By 1858, the population of California and the west had grown considerably, and there were a number of people traveling from the East to the West, and the West to the East. Stage routes were a series of undependable smaller lines. So Congress decided to pass legislation to authorize the establishment of one line that would transport passengers and mail from St. Louis to San Francisco.
 
As the Northern legislators saw it, the stage line would follow the great emigrant trail… a route that was a straight line between the two cities. However, the Southern legislators had a different view of the route. According to the legislation, the choice of the route was up to the Postmaster General.

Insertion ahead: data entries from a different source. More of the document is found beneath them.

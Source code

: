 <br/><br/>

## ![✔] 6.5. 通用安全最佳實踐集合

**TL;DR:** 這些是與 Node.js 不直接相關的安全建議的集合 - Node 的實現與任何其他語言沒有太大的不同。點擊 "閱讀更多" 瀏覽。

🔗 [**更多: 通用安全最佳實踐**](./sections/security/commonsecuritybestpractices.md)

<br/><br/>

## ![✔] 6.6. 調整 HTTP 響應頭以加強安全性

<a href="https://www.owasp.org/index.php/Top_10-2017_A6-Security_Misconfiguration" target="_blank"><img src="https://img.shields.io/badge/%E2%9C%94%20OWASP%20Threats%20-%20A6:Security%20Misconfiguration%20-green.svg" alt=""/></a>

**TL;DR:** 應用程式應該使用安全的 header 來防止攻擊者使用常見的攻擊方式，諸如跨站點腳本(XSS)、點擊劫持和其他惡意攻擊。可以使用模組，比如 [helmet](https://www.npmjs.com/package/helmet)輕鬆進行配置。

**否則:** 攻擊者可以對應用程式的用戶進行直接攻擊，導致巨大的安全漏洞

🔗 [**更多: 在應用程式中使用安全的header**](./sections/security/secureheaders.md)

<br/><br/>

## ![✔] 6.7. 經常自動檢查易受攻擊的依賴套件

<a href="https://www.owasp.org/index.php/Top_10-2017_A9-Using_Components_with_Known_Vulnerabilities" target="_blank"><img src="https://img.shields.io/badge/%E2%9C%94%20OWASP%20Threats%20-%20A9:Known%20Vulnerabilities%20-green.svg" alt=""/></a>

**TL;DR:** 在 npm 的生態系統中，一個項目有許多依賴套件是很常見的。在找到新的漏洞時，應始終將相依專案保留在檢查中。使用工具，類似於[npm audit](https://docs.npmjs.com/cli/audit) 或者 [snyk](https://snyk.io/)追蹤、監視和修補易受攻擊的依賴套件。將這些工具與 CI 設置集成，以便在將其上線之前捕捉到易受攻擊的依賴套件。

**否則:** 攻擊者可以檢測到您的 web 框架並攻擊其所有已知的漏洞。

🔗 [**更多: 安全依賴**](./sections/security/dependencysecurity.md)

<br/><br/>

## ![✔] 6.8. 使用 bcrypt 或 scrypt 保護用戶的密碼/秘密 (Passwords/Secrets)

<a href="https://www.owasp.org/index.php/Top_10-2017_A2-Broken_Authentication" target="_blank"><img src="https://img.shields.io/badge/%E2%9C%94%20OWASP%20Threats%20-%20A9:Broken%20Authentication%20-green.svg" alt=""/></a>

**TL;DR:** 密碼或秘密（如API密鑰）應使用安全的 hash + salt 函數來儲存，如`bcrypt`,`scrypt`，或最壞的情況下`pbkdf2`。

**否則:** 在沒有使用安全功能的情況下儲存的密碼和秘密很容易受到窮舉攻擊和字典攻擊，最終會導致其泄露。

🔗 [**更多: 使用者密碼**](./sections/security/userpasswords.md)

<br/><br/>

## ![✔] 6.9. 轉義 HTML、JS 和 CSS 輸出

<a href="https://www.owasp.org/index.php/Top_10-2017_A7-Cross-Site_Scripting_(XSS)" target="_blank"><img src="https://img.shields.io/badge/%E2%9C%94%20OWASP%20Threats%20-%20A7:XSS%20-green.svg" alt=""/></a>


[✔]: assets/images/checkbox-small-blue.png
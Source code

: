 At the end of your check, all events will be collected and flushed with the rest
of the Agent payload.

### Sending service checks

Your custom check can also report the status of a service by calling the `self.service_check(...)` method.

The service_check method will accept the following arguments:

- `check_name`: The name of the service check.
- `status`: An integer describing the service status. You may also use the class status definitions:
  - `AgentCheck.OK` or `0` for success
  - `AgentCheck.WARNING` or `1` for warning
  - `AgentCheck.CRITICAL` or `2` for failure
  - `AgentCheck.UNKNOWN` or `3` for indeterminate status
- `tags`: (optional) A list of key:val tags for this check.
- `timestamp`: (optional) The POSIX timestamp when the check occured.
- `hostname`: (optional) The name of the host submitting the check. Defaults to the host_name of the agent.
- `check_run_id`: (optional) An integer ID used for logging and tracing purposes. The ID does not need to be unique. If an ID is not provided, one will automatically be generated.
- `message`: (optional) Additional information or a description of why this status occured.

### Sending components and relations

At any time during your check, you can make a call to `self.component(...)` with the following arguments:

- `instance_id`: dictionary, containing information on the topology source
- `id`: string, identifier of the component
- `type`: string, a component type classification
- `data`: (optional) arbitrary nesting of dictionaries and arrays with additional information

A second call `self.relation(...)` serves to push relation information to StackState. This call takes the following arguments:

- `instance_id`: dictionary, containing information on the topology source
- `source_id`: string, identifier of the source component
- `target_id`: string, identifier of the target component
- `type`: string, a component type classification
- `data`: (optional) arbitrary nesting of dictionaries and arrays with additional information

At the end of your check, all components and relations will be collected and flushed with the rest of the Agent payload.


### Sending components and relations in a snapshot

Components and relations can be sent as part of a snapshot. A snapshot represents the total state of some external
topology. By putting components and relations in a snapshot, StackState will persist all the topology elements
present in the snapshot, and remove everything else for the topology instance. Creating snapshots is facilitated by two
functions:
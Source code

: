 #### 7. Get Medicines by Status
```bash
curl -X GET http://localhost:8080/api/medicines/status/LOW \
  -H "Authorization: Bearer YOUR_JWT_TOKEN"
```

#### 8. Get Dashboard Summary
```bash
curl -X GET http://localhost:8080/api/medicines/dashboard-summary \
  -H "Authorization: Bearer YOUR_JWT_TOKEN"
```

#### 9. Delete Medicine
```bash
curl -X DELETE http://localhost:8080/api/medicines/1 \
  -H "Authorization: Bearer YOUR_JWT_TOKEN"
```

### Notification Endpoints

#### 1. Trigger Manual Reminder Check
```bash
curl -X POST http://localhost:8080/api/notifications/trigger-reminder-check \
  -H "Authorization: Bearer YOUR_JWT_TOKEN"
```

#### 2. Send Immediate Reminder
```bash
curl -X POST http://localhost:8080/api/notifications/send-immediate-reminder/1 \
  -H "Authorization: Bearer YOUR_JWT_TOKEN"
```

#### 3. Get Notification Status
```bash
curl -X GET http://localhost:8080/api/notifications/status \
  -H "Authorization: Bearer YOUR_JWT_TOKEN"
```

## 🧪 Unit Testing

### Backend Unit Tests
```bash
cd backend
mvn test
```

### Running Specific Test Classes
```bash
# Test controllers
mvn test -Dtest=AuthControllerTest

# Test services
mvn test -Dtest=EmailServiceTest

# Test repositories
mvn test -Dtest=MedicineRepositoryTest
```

And the Postmaster General was from Tennessee.
 
The Postmaster General decided there would be two starting points… St. Louis and Memphis, his hometown. This was nearly 1,000 miles longer than necessary, and it lay across vast amounts of unsettled country. The press dubbed it “the oxbow route.”
 
 The contract, with a $600,000 a year subsidy, was given to John Butterfield. A lesser man would have failed… but not Butterfield. On September 15, 1858, the first stage started down the oxbow route. The route was to have been traveled in 25 days. But Butterfield scheduled his stages to make it in 24 days.
 
 
 

 

With the outbreak of the Civil War in 1861, the oxbow route was suspended. However, by that time The Butterfield Overland Stage Line was delivering more mail to the West than all the ships at sea.